# a few 240/ sr20det questions



## Guest (Mar 18, 2003)

hi, im new to nissan 240sx, all know is honda, but since i wrecked my crx, its time to move on. I have a few questions on 240s in general and sr20 swaps. any info will be helpful. thanks



-what are the major differences between the s13 sr20, and the s14 sr20?

-how much trouble is it if i want to put an s13 sr20 in my 1995 240sx?


- will i lose anything like ac doing the swap above?


- will i need anything extra if i have a base model vs. a SE model?


-how much do s13/s14 sr20 swaps cost, on average?


-do 1995 240sx SE have a stock lsd?

thats about it for now.
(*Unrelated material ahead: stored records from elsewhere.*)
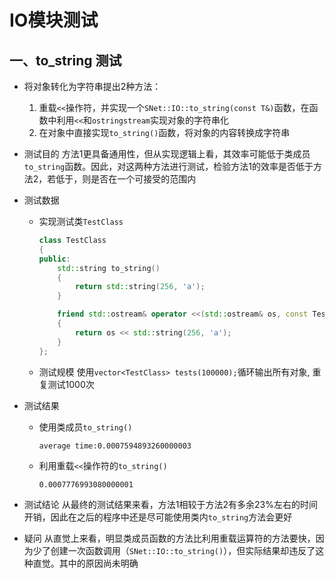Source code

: # IO模块测试

## 一、to_string 测试

- 将对象转化为字符串提出2种方法：

  1. 重载`<<`操作符，并实现一个`SNet::IO::to_string(const T&)`函数，在函数中利用`<<`和`ostringstream`实现对象的字符串化
  2. 在对象中直接实现`to_string()`函数，将对象的内容转换成字符串

- 测试目的
  方法1更具备通用性，但从实现逻辑上看，其效率可能低于类成员`to_string`函数。因此，对这两种方法进行测试，检验方法1的效率是否低于方法2，若低于，则是否在一个可接受的范围内

- 测试数据

  - 实现测试类`TestClass`

    ```c++
    class TestClass
    {
    public:
        std::string to_string()
        {
            return std::string(256, 'a');
        }
    
        friend std::ostream& operator <<(std::ostream& os, const TestClass& t)
        {
            return os << std::string(256, 'a');
        }
    };
    ```

  - 测试规模
    使用`vector<TestClass> tests(100000);`循环输出所有对象, 重复测试1000次

- 测试结果

  - 使用类成员`to_string()`

    ```
    average time:0.0007594893260000003
    ```

  - 利用重载`<<`操作符的`to_string()`

    ```
    0.0007776993080000001
    ```

- 测试结论
  从最终的测试结果来看，方法1相较于方法2有多余23%左右的时间开销，因此在之后的程序中还是尽可能使用类内`to_string`方法会更好

- 疑问
  从直觉上来看，明显类成员函数的方法比利用重载运算符的方法要快，因为少了创建一次函数调用（`SNet::IO::to_string()`），但实际结果却违反了这种直觉。其中的原因尚未明确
TIA


----------



## drift240sxdragqueen (Oct 23, 2002)

vuse1 said:


> *-what are the major differences between the s13 sr20, and the s14 sr20?*


S14 has more hp and have a VVT




> *-how much trouble is it if i want to put an s13 sr20 in my 1995 240sx?*


not much



> *- will i lose anything like ac doing the swap above?*


dont think so



> - will i need anything extra if i have a base model vs. a SE model?


dunno... anyone? my guess no 



> -how much do s13/s14 sr20 swaps cost, on average


heavythrottle.com afterdarktuning.com u can find motersets and if ur not doing it urself its all about how much the mechanic knows about the swap or if ur friends with them




> -do 1995 240sx SE have a stock lsd?


no clue not very familiar with S14's but i tried sorry if any of this is wrong


----------